[Opening Records to use section]

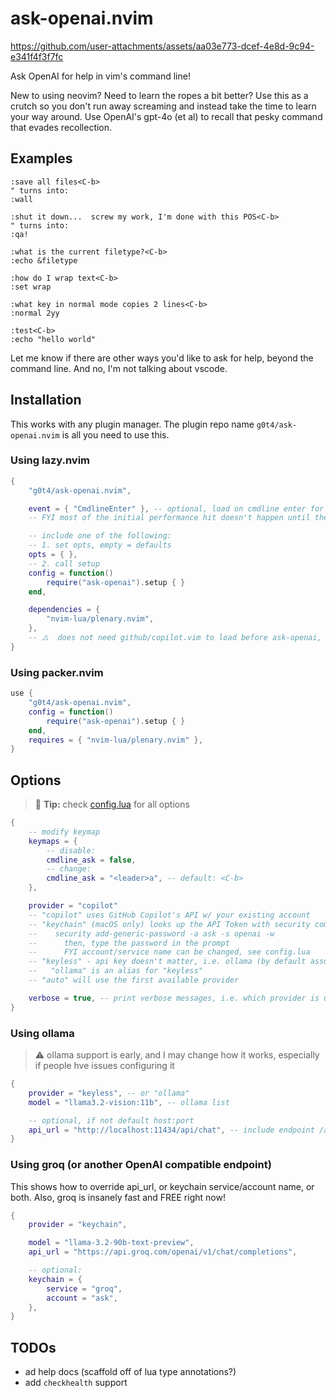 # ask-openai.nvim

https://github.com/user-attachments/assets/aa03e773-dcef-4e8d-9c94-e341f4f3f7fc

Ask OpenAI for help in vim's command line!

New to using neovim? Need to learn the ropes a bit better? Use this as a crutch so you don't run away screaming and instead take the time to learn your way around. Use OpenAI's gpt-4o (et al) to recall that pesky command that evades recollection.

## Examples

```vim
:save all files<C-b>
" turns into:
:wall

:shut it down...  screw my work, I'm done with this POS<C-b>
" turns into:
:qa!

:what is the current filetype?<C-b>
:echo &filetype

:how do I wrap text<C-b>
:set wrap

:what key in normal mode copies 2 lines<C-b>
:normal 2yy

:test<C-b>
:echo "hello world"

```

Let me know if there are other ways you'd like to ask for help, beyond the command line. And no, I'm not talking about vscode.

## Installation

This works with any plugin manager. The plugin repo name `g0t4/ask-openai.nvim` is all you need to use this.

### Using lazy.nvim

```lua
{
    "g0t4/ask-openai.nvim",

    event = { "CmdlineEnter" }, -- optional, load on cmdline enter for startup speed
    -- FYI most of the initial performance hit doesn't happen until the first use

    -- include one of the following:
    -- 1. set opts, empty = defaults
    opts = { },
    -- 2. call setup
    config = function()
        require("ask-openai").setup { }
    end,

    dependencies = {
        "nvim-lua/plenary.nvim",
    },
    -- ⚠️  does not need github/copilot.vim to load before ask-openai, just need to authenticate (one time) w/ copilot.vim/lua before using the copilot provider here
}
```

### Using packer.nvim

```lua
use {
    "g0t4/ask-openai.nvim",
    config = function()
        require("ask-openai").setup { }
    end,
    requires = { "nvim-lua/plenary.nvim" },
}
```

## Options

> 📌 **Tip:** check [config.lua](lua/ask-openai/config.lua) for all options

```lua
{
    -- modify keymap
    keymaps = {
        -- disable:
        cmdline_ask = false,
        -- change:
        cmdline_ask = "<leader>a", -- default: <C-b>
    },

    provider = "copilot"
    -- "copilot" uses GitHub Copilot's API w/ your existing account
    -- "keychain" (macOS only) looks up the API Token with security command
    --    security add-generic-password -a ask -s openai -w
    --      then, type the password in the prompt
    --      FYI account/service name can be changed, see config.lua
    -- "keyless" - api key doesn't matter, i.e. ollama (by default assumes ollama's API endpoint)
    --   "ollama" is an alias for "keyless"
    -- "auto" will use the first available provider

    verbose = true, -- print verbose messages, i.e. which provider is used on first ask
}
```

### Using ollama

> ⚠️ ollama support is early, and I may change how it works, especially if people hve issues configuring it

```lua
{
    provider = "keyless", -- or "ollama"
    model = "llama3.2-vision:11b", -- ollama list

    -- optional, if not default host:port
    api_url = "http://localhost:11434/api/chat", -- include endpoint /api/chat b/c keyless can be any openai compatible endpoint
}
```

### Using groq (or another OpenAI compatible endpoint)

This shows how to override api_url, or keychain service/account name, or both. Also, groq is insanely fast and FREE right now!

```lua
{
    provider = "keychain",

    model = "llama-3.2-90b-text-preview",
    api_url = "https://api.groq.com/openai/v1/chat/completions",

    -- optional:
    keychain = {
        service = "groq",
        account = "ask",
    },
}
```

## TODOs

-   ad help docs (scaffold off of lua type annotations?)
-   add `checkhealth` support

[Closing Records to use section]
[Opening Records to use section]

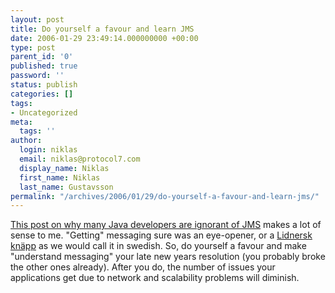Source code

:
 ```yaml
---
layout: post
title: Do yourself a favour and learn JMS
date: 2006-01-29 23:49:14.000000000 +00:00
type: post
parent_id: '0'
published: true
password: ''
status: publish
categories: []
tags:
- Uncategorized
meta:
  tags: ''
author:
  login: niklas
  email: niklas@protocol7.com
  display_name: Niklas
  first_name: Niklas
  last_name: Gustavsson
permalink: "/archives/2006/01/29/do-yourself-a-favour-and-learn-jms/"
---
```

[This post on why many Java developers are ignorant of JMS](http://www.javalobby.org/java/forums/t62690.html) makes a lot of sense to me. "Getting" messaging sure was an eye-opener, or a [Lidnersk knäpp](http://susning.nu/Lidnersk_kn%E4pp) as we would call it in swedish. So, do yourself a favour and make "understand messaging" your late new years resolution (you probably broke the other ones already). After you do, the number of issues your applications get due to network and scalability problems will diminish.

[Closing Records to use section]
[Opening Records to use section]

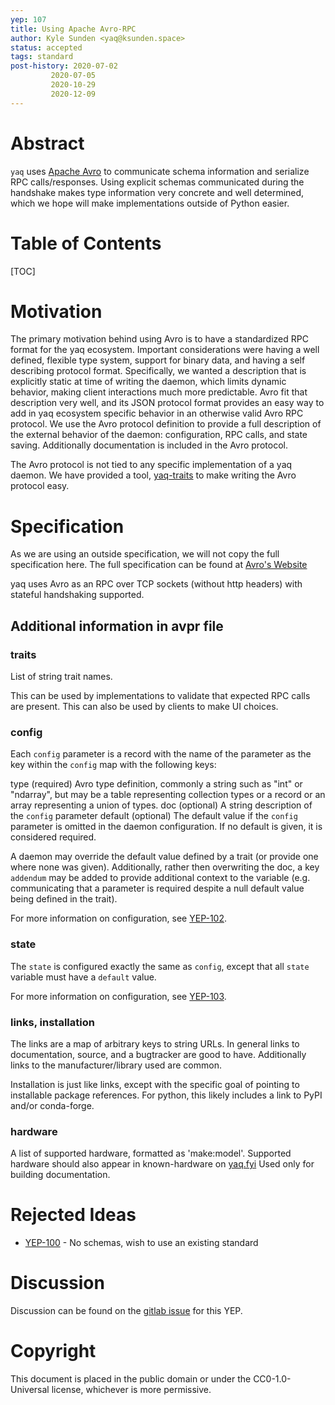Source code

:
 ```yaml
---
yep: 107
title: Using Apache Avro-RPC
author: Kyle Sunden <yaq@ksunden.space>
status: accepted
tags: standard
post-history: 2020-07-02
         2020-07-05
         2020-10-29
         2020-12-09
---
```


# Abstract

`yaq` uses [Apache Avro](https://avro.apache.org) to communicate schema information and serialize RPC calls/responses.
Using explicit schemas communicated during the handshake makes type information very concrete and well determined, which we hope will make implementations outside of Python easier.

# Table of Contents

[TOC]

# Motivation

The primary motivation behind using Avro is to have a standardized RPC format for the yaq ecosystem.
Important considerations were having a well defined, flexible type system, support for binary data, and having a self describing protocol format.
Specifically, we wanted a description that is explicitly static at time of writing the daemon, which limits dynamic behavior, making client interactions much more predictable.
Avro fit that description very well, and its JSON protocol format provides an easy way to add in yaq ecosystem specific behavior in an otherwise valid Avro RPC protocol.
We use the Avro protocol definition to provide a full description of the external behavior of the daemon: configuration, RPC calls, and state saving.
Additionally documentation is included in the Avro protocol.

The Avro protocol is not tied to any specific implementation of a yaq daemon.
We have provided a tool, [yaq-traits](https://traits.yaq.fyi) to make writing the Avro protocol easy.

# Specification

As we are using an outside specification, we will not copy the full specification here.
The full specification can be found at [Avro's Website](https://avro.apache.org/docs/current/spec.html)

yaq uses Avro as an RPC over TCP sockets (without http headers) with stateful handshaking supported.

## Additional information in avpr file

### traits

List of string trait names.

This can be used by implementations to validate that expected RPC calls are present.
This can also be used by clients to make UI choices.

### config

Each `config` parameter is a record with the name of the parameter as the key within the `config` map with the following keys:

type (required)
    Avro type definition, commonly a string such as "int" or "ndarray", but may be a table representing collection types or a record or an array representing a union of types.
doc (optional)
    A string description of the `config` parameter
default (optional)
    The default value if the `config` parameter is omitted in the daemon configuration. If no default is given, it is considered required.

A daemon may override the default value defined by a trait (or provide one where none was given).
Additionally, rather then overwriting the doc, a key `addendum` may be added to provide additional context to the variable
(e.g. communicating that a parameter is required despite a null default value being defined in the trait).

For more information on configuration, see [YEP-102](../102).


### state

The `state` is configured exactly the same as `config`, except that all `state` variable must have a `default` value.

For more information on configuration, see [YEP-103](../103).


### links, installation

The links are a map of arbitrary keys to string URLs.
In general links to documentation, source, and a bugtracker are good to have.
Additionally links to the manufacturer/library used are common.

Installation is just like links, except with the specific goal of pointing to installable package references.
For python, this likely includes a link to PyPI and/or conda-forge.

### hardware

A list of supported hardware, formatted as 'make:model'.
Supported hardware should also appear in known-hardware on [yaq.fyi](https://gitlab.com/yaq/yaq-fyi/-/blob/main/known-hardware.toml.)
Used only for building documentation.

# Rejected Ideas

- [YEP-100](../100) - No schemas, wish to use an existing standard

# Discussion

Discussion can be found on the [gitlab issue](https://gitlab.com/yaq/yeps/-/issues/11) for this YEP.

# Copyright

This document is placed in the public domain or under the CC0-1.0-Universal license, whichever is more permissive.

[Closing Records to use section]

> [Aim of the exercise]
The required answer is each line of the data in which the word "documentation" appears.

> [Exercise response]
Additionally documentation is included in the Avro protocol.
In general links to documentation, source, and a bugtracker are good to have.
Used only for building documentation.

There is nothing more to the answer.